I’d like to hear from student loan borrowers about how they heard of the need to consolidate to Direct for PSLF eligibility, and when they learned of this.  There appears to be a gap – the FINAL RULE implemented by the DOE on July 1, 2009 lays out a counseling requirement where this is to be discussed with students during an exit interview with the school.  But what about the ones who already graduated?  It wasn’t added to the Master FFEL Promissory Note until late 2009/early 2010.  So any borrower who graduated prior to mid 2009 would not have known of this requirement from the school, nor from the note they signed.  The PSLF was passed into law by the College Cost Reduction and Access Act of 2007 by President Bush to provide indebted professionals a way out of their federal student loans by working full-time in public service.  In 2007, many banks loaned money to borrowers under the FFEL program which provided for a federal guarantee in the event of default.  Three quarters of schools provided access to FFEL loans, while Direct loans were offered in only one-quarter of schools.  So in 2007, these banks began to inform their borrowers of this new legal path toward forgiveness.  Three quarters of these borrowers had FFEL loans which did not qualify.  At that time there were no forms to fill out, no applications to submit.  Borrowers were given a payment amount and told to make timely payments for 120 months and then apply.  The DOE doesn’t even have a final application ready yet – it is expected in September 2017.

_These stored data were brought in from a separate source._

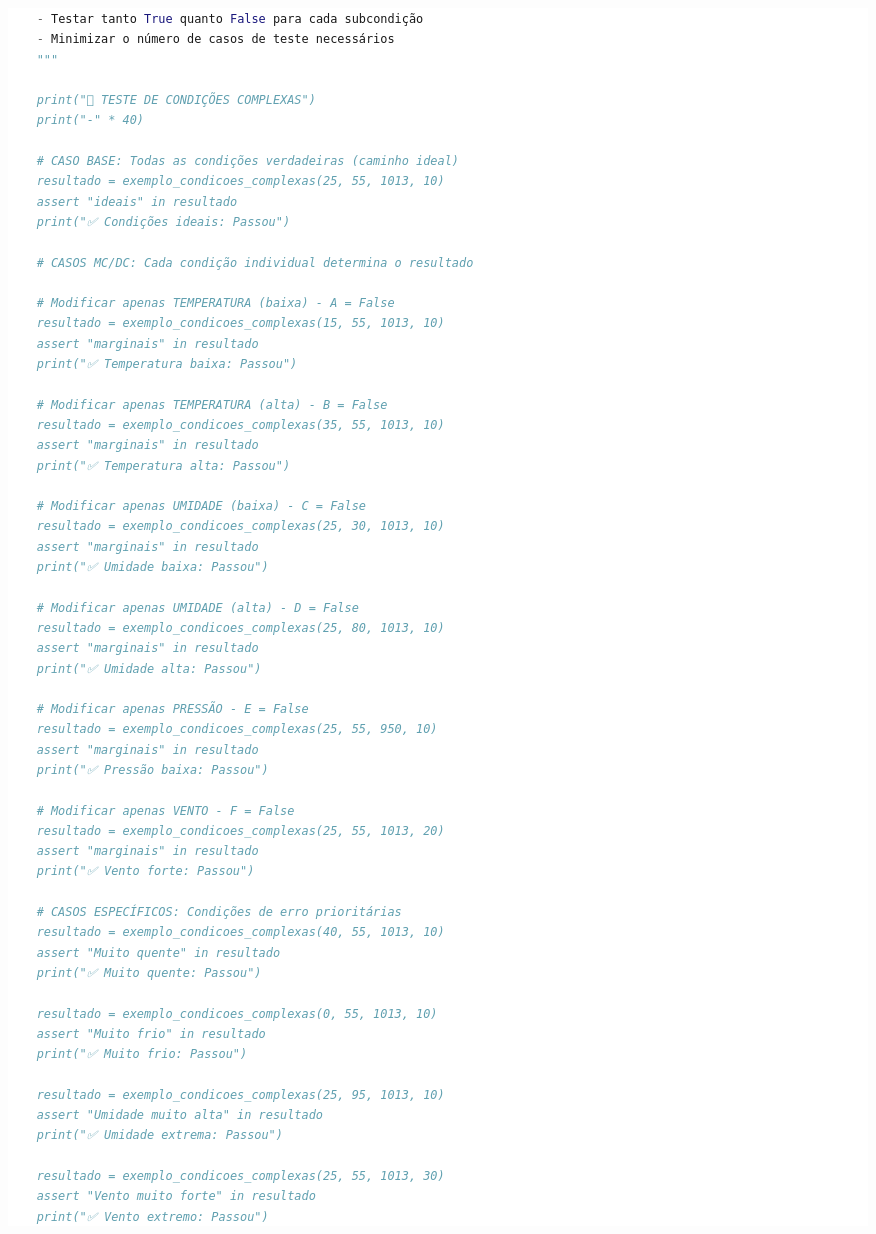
 ```python
    - Testar tanto True quanto False para cada subcondição
    - Minimizar o número de casos de teste necessários
    """
    
    print("🧮 TESTE DE CONDIÇÕES COMPLEXAS")
    print("-" * 40)
    
    # CASO BASE: Todas as condições verdadeiras (caminho ideal)
    resultado = exemplo_condicoes_complexas(25, 55, 1013, 10)
    assert "ideais" in resultado
    print("✅ Condições ideais: Passou")
    
    # CASOS MC/DC: Cada condição individual determina o resultado
    
    # Modificar apenas TEMPERATURA (baixa) - A = False
    resultado = exemplo_condicoes_complexas(15, 55, 1013, 10)  
    assert "marginais" in resultado
    print("✅ Temperatura baixa: Passou")
    
    # Modificar apenas TEMPERATURA (alta) - B = False  
    resultado = exemplo_condicoes_complexas(35, 55, 1013, 10)
    assert "marginais" in resultado
    print("✅ Temperatura alta: Passou")
    
    # Modificar apenas UMIDADE (baixa) - C = False
    resultado = exemplo_condicoes_complexas(25, 30, 1013, 10)
    assert "marginais" in resultado  
    print("✅ Umidade baixa: Passou")
    
    # Modificar apenas UMIDADE (alta) - D = False
    resultado = exemplo_condicoes_complexas(25, 80, 1013, 10)
    assert "marginais" in resultado
    print("✅ Umidade alta: Passou")
    
    # Modificar apenas PRESSÃO - E = False  
    resultado = exemplo_condicoes_complexas(25, 55, 950, 10)
    assert "marginais" in resultado
    print("✅ Pressão baixa: Passou")
    
    # Modificar apenas VENTO - F = False
    resultado = exemplo_condicoes_complexas(25, 55, 1013, 20)
    assert "marginais" in resultado
    print("✅ Vento forte: Passou")
    
    # CASOS ESPECÍFICOS: Condições de erro prioritárias
    resultado = exemplo_condicoes_complexas(40, 55, 1013, 10)
    assert "Muito quente" in resultado
    print("✅ Muito quente: Passou")
    
    resultado = exemplo_condicoes_complexas(0, 55, 1013, 10)  
    assert "Muito frio" in resultado
    print("✅ Muito frio: Passou")
    
    resultado = exemplo_condicoes_complexas(25, 95, 1013, 10)
    assert "Umidade muito alta" in resultado
    print("✅ Umidade extrema: Passou")
    
    resultado = exemplo_condicoes_complexas(25, 55, 1013, 30)
    assert "Vento muito forte" in resultado  
    print("✅ Vento extremo: Passou")
```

In November 2011, FedLoan Servicing was awarded the contract to service borrowers eligible for PSLF.  But unless a borrower had somehow heard of the certification process to inquire about potential eligibility that began in January 2012, their loans would not have been serviced by FedLoan.  Loan servicing could have been provided by any of the originating banks or their servicers such as Navient, Sallie Mae, Nelnet or Great Lakes.  What steps did any of these parties take to educate their borrowers about the PSLF requirements?  What steps did the DOE take to ensure FFEL borrowers were aware of this limitation other than publication on its website for borrowers prior to the new Master Promissory Note in late 2009/2010?  Did the lenders have a financial incentive not to notify borrowers and thereby reduce their profitable loan portfolio?